A smear of caramel-colored mud coats a sapling at least three feet up its trunk. "That's a big pig," says professional hog trapper Paul Smith. "See this gash in the bark? That was made by its tusk – it would've been a big male, and it was here not long ago."
A beaten trail leads through the tangled jungle fringe to a small creek, where the banks on both sides are churned up – more evidence that wild pigs rule in this muggy corner of tropical Queensland.
Australia's lush forests and farmlands are hog heaven. But the wild boar are making it hell for everyone else. Blamed for an array of ruinous behavior to the environment and the crops, feral pigs are among the most destructive pests to be introduced by Europeans – and keeping their numbers down is becoming serious business.
The wild boar here are descended from the domestic pigs that 18th century European explorers such as Capt. James Cook released as a living larder for future expeditions. With plentiful food, a balmy climate, and no natural predators – aside from the occasional marauding crocodile and the piglet-poaching dingoes – the pigs flourished.
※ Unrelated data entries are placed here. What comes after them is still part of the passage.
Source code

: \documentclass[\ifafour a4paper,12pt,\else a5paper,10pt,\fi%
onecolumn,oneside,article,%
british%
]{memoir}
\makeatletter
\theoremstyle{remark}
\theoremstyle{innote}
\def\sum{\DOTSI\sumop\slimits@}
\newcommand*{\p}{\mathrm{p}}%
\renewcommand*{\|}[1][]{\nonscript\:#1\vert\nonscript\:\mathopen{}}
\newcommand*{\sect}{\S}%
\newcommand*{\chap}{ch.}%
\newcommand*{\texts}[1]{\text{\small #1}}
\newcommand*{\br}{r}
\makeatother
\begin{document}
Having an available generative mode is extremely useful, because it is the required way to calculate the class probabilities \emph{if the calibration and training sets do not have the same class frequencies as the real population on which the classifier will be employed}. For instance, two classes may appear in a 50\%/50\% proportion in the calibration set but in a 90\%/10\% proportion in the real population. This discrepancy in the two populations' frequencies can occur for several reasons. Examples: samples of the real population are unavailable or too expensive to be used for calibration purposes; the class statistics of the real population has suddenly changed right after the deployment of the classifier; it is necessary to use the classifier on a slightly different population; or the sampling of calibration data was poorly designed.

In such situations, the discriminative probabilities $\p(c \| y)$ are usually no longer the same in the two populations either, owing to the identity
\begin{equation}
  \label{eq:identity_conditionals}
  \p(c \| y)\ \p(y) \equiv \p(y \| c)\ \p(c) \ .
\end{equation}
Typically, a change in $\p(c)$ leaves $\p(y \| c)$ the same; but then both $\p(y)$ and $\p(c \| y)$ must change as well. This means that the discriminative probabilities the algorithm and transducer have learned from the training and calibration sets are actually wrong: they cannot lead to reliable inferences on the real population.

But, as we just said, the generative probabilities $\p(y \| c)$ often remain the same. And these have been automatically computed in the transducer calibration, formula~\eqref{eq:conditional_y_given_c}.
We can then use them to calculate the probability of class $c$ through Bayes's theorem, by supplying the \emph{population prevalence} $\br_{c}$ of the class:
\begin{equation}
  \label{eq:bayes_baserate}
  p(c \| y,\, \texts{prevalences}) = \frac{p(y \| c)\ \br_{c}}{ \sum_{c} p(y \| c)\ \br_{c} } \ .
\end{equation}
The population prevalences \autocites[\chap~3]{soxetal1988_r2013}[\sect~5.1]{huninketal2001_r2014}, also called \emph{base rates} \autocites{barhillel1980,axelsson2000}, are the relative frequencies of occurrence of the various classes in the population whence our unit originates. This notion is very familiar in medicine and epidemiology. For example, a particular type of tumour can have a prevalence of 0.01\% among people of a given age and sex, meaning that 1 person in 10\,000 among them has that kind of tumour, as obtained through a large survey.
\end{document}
Government estimates vary, but suggest there could be up to 23 million pigs in Australia.
Feral pigs inhabit about 40 percent of the land, colonizing a range of habitats from forests and mountains to semi-arid savanna, according to the federal agency, Invasive Animals Cooperative Research Centre.
They have also grown bigger and brawnier than their British ancestors. Some razorbacks weigh more than 300 pounds, and the males are capable of goring a human with their formidable tusks.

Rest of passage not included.